存亡の機にある和室 畳、床の間…日本文化を支えてきたもの
岡 絵理子
かつて日本の住宅にあった和室が、生活様式の変化によって存亡の機にある。暮らしの多様な用途に応じて変幻自在となり、日本人の文化、精神性と密接な関係にあった和室を、今一度見直してみたい。
家の中心だった座敷
和室を備えた日本の伝統的な家屋の造りを見てみよう。玄関で靴を脱ぎ、板張りの廊下を進む。家人の案内で座敷と呼ばれる大ぶりの部屋に通されると、一面に敷き詰められた畳がすがすがしく広がる。部屋の一隅には、「床の間」があり、季節を感じさせる掛け軸や花が客をもてなす。客は畳に腰を下ろして一息つく。迎えた主人が障子を開けると樹木や池、石などを配した庭を見渡すことができ、客の目を楽しませる。

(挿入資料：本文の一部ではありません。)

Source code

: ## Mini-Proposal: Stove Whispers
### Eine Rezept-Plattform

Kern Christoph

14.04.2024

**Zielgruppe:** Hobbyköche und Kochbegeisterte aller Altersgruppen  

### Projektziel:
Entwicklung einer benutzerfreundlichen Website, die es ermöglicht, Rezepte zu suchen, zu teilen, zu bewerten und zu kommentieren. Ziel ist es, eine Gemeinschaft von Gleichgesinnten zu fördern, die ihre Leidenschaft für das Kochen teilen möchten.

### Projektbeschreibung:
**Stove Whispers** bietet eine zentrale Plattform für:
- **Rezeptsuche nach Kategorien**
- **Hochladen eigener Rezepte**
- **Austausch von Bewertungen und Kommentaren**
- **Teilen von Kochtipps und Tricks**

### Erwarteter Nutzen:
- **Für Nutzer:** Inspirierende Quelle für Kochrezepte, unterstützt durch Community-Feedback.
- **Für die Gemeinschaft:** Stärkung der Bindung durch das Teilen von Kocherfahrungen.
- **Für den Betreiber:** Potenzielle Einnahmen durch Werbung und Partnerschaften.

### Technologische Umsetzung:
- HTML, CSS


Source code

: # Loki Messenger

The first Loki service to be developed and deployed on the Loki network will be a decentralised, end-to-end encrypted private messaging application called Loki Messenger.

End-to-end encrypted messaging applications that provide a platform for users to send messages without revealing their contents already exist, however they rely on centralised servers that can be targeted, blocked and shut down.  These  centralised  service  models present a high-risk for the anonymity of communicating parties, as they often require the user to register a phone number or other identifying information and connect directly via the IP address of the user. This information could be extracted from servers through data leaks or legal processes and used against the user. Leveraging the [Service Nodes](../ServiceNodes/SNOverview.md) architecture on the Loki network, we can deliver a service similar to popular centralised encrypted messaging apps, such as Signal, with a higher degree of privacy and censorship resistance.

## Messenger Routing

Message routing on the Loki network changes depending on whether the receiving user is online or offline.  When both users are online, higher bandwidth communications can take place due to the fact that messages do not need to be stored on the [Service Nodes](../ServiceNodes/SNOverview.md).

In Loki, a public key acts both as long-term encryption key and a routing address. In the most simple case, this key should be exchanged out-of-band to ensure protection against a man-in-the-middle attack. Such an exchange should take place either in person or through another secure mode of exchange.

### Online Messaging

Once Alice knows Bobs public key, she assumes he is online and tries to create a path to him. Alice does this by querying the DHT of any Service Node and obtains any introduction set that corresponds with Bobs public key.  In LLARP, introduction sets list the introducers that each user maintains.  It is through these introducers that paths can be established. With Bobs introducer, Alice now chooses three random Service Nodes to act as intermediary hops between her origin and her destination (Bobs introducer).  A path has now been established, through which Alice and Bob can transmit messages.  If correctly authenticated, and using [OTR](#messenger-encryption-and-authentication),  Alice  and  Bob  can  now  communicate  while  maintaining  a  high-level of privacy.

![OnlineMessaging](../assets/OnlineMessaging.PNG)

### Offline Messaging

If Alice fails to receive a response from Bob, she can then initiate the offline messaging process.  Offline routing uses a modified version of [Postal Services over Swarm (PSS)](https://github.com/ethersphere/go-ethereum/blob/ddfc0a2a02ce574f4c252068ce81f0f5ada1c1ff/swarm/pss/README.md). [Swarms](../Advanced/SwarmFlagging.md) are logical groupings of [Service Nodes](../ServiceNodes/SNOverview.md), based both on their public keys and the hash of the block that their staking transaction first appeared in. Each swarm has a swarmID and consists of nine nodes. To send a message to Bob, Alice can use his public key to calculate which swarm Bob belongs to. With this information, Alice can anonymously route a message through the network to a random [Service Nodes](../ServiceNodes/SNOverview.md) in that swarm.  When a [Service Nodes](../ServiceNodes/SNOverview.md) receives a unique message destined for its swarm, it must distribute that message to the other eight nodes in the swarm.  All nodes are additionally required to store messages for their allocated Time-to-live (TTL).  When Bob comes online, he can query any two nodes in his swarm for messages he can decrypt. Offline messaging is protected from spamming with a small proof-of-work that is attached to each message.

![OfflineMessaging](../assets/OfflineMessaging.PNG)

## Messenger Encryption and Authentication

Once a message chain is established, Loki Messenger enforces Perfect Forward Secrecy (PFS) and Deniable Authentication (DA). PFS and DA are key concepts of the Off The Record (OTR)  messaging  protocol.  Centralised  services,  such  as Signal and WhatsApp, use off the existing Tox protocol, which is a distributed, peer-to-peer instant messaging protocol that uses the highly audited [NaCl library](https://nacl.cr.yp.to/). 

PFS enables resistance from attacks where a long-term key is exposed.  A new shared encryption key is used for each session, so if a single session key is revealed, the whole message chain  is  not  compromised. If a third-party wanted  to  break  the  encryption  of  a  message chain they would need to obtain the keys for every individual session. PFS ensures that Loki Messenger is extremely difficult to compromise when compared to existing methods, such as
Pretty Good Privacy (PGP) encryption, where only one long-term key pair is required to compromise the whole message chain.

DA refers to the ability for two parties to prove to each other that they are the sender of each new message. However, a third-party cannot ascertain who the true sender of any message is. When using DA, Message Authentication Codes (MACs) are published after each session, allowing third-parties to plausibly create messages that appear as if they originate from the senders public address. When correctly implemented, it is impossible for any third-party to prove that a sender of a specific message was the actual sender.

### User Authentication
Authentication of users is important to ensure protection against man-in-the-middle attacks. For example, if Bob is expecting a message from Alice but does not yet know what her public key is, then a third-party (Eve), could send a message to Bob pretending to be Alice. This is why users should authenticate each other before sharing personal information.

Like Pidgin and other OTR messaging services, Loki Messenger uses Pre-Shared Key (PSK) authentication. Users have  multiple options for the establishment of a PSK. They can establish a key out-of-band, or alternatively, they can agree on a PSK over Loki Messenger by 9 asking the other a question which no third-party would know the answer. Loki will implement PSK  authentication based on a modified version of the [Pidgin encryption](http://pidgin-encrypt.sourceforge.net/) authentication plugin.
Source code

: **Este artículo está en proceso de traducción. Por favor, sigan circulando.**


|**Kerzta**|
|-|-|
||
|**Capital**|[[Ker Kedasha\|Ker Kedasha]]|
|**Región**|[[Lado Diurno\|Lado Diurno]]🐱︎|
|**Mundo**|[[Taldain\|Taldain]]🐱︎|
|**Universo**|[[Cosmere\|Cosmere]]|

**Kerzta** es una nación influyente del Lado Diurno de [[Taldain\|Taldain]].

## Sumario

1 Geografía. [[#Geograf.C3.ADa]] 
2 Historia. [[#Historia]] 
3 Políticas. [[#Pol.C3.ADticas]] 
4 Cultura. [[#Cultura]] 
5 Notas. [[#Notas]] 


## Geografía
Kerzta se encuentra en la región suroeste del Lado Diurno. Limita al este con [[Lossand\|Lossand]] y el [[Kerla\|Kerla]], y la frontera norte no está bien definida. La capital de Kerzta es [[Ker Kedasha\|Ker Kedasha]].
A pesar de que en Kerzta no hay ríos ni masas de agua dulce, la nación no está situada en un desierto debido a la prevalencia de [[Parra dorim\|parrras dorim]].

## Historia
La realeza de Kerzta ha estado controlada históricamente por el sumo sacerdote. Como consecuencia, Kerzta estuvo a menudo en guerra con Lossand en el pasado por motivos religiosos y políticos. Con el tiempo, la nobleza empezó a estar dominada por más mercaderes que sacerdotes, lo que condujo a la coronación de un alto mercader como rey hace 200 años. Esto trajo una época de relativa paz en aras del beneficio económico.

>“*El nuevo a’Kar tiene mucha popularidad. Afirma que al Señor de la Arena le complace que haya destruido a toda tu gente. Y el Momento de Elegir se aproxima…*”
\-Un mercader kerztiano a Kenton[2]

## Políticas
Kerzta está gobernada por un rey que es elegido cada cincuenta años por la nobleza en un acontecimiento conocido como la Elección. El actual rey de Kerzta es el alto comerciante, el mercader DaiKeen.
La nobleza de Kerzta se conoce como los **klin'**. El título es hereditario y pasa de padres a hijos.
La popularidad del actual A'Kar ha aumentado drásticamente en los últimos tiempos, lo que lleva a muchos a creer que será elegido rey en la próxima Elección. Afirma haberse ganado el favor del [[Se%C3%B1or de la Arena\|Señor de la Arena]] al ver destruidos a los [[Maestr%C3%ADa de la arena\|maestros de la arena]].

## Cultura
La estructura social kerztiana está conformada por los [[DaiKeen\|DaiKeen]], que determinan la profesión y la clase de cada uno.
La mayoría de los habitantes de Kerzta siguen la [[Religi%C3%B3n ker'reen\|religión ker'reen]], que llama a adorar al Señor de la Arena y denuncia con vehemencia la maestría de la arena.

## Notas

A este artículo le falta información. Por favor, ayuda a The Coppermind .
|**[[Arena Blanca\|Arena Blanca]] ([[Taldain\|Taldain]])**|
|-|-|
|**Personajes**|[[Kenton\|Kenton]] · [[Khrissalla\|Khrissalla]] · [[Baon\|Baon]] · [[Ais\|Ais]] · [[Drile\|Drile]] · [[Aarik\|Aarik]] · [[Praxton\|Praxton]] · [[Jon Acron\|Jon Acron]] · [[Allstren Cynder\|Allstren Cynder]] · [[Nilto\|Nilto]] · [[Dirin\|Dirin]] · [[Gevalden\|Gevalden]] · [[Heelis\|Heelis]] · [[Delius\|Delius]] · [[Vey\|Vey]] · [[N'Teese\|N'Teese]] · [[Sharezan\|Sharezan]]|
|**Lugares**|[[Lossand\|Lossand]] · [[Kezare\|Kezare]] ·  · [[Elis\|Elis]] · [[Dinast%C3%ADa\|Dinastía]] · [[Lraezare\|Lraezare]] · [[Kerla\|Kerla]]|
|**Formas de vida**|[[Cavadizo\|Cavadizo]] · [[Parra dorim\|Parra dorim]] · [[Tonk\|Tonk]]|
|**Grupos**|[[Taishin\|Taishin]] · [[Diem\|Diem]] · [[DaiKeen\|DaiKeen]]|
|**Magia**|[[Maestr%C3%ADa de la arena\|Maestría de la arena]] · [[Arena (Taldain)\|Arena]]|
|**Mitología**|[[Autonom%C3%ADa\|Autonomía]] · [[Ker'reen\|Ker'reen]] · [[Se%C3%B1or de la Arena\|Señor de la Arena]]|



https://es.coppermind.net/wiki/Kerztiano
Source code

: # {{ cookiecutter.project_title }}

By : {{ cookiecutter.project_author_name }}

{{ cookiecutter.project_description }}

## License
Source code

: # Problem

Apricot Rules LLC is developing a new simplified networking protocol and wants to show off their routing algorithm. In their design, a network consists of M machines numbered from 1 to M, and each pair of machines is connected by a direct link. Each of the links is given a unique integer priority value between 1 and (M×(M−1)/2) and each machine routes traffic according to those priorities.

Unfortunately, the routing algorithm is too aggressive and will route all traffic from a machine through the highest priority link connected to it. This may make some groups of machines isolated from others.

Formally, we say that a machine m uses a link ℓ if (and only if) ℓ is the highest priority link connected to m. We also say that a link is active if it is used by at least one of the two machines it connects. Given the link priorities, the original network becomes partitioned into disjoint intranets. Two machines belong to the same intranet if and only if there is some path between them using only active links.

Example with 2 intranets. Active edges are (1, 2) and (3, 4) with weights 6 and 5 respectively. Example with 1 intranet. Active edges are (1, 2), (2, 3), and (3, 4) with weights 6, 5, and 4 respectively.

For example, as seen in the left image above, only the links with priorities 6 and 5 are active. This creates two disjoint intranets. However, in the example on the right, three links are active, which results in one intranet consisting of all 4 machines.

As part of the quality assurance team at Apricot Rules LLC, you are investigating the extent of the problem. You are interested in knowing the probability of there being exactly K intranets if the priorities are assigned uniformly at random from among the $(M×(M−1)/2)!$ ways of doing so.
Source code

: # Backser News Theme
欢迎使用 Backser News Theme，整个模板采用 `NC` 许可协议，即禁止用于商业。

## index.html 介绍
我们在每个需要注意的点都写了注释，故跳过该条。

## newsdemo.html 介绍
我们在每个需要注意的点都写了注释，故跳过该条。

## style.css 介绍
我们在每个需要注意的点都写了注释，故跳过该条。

このように室内と庭が緩やかにつながる空間構成が、日本家屋の特徴だったのである。半世紀ほど前までは、ほぼどの家にも座敷があった。農山村にある大きな民家や裕福な家だけでなく、都市部の狭い賃貸住宅であっても、座敷は最も大切な部屋として必ず設けられていた。誰かが占有する個室ではなく、家族が共有し、季節行事のほか、誕生、成長、婚礼といった人生の節目で迎える儀式や大切な行事を行う場だったからである。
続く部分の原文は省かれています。